# The problem:
Copy each line of the data beneath in which the word "rhog" appears.

# Provided records:
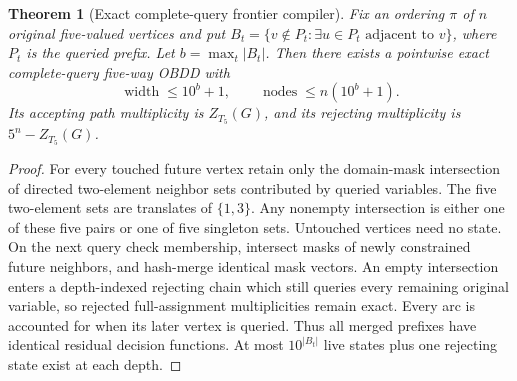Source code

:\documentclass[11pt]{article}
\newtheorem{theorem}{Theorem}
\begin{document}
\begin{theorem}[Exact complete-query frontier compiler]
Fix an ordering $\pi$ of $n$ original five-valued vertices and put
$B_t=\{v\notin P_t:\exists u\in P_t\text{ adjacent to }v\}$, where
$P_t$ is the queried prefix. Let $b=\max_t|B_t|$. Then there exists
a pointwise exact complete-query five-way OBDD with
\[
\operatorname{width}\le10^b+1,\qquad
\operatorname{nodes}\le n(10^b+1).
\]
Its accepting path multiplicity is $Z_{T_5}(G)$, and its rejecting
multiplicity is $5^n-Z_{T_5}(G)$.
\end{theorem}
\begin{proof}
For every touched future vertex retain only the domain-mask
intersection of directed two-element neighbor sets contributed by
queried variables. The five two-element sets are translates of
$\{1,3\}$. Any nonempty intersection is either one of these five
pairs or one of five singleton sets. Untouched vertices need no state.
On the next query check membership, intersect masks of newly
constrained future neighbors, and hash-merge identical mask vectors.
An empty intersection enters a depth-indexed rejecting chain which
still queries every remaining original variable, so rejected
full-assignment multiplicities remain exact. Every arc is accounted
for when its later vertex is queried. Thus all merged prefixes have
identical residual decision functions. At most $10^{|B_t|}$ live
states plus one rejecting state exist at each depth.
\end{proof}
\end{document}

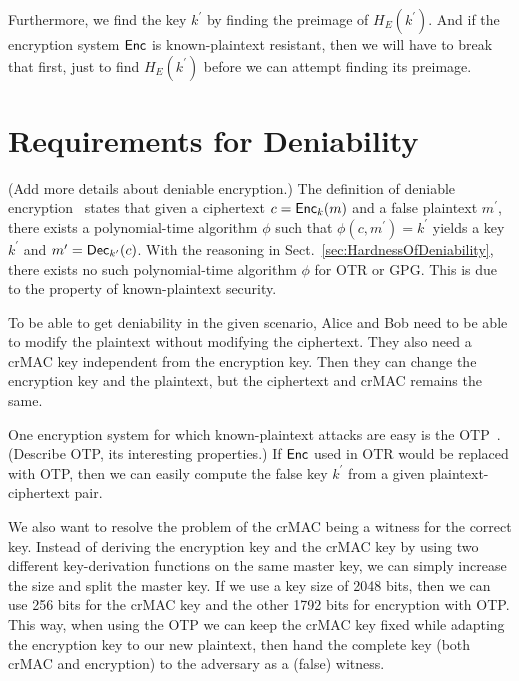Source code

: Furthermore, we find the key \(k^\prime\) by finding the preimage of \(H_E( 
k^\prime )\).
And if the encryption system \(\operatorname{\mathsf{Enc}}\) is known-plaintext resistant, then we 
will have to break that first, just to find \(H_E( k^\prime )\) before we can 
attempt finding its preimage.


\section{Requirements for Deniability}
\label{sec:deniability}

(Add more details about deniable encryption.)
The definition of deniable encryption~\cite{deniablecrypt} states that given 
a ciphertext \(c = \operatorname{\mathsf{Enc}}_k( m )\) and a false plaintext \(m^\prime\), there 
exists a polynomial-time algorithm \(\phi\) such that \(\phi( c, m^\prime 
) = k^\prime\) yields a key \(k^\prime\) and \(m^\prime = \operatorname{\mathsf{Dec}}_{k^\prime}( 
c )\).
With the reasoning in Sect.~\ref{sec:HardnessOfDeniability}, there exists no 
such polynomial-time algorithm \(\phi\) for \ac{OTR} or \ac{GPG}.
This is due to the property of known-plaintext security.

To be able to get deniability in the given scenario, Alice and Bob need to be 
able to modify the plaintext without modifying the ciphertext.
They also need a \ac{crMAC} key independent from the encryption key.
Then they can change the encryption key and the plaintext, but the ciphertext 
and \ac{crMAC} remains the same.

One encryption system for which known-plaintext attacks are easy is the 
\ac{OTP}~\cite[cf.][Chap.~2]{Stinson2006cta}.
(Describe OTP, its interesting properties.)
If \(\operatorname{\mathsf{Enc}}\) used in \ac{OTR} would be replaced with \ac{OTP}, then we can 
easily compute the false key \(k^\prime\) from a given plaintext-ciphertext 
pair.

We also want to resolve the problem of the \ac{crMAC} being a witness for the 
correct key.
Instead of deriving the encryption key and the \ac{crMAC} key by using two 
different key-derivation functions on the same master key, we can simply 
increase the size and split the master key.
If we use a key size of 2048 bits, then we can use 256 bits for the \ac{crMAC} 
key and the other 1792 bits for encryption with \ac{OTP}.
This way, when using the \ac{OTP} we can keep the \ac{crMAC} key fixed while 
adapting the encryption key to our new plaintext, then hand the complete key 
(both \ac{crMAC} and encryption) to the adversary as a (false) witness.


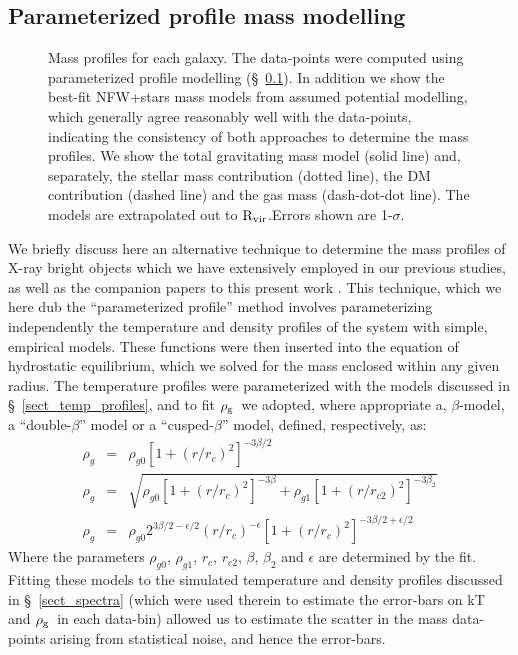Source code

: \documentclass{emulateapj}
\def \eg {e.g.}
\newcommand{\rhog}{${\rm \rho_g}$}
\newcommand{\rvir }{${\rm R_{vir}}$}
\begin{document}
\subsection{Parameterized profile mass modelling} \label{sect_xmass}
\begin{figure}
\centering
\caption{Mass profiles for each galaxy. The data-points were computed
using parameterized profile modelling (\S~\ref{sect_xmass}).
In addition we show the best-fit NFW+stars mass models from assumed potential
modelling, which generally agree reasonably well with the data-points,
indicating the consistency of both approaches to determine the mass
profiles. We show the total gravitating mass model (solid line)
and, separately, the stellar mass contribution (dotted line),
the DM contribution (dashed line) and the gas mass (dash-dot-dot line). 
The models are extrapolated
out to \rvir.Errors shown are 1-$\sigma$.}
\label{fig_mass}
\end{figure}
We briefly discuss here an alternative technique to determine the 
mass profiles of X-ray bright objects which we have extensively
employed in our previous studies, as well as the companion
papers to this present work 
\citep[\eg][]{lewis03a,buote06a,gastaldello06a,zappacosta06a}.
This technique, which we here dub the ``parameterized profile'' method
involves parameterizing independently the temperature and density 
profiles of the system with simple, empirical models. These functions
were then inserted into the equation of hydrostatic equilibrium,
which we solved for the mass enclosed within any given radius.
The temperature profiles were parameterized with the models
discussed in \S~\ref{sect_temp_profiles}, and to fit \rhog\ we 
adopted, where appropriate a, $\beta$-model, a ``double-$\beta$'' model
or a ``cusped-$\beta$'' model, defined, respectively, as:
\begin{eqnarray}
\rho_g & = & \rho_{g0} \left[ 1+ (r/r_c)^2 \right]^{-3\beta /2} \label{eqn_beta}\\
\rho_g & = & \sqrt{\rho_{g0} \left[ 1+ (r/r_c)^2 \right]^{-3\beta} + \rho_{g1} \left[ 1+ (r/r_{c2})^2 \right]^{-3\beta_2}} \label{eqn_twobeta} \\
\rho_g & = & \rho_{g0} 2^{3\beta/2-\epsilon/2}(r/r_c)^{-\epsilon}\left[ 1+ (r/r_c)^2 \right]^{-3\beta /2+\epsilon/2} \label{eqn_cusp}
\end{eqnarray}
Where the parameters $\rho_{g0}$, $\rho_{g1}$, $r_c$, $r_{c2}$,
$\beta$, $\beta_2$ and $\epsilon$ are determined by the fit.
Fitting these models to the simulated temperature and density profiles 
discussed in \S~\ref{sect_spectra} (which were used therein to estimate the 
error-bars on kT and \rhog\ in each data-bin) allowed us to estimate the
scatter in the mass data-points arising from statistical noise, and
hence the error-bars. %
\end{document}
--
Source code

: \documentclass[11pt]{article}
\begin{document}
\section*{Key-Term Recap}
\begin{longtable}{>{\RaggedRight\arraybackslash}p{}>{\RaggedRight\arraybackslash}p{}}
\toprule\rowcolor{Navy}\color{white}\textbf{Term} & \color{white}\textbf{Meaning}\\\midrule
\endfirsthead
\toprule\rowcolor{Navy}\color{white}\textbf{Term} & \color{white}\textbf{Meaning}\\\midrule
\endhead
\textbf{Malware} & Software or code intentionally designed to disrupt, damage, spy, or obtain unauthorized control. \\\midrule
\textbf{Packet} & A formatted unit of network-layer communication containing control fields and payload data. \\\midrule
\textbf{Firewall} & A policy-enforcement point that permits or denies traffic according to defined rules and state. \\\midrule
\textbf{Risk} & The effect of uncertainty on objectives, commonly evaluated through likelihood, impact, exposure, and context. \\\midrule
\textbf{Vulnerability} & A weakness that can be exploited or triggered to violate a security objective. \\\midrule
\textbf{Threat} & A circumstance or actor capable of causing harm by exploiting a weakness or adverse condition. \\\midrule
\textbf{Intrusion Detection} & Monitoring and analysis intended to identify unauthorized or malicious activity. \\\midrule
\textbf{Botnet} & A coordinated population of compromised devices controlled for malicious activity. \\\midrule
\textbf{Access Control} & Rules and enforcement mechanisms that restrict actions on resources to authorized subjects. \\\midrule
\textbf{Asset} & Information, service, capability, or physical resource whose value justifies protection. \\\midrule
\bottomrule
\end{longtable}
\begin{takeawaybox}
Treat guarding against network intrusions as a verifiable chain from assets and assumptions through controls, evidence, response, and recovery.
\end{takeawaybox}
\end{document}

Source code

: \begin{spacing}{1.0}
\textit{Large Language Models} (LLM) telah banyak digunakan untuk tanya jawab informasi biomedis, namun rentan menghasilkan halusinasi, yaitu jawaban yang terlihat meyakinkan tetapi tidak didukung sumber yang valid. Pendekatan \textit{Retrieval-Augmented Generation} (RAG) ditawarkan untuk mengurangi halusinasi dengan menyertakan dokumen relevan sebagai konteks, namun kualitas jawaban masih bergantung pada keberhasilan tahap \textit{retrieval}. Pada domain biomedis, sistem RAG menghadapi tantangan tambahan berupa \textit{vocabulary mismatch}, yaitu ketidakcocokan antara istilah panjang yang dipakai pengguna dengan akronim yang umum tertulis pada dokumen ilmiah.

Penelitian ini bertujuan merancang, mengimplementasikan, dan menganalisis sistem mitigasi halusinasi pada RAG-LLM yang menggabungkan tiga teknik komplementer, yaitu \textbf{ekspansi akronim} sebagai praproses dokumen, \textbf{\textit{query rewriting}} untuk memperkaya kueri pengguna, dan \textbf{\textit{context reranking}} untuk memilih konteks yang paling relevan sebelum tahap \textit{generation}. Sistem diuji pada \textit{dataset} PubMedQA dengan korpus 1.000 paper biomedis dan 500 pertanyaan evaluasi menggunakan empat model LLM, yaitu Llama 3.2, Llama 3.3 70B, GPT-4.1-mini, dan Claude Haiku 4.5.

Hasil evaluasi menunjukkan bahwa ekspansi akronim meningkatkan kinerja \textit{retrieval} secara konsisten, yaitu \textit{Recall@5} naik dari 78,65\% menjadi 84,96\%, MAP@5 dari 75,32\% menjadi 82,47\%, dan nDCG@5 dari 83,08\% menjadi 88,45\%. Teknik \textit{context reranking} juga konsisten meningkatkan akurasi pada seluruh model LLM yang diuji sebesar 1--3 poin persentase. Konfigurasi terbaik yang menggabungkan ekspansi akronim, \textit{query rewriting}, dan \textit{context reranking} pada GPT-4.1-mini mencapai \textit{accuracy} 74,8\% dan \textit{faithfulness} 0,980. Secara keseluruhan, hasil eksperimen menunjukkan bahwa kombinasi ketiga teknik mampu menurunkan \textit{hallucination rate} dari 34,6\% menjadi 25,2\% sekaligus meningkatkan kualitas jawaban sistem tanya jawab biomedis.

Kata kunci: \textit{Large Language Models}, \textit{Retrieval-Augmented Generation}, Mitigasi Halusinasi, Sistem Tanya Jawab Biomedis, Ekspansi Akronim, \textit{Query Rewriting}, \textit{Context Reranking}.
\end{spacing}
--
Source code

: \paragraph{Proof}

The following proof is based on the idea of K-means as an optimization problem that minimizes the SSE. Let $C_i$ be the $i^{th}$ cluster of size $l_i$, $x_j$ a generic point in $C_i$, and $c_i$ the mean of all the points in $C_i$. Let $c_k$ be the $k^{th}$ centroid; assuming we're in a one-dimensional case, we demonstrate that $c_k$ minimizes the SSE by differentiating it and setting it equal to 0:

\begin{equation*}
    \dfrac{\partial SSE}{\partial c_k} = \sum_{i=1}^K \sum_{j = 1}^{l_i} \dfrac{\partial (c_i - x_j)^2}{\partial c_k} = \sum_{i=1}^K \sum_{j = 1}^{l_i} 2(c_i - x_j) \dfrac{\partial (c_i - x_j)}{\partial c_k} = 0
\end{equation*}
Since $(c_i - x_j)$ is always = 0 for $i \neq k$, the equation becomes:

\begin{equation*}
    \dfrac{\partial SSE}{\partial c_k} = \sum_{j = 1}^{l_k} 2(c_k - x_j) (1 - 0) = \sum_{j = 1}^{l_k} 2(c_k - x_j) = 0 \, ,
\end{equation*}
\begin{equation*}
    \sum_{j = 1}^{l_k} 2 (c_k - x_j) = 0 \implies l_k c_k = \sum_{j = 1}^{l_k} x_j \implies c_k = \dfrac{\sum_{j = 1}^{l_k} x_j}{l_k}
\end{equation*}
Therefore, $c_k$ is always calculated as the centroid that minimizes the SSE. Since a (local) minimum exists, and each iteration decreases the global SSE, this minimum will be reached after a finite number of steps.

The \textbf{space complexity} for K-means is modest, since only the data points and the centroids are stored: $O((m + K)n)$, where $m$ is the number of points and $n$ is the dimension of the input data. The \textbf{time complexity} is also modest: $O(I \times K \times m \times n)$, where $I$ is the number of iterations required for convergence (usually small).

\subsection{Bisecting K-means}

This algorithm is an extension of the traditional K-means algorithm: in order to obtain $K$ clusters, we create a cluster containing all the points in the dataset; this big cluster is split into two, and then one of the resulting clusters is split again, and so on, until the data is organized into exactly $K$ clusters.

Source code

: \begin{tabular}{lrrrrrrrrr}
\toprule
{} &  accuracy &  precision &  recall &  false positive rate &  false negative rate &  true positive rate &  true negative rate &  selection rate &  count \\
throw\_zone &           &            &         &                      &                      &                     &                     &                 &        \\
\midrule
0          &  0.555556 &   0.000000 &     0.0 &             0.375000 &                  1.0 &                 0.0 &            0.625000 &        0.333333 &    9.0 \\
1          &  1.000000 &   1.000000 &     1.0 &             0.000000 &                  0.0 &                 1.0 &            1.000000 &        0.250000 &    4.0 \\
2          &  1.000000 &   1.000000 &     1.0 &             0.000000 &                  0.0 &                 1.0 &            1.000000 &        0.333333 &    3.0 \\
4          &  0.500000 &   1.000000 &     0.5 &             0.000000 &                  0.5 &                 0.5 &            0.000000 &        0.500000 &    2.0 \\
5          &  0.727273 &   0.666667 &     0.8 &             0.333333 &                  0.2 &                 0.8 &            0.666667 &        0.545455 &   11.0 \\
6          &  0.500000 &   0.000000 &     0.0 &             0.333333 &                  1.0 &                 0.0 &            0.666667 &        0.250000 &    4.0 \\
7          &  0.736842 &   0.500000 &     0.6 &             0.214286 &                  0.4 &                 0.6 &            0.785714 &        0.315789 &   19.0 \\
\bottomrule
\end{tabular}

# Solution for this task:
\newcommand{\rhog}{${\rm \rho_g}$}
discussed in \S~\ref{sect_temp_profiles}, and to fit \rhog\ we 
error-bars on kT and \rhog\ in each data-bin) allowed us to estimate the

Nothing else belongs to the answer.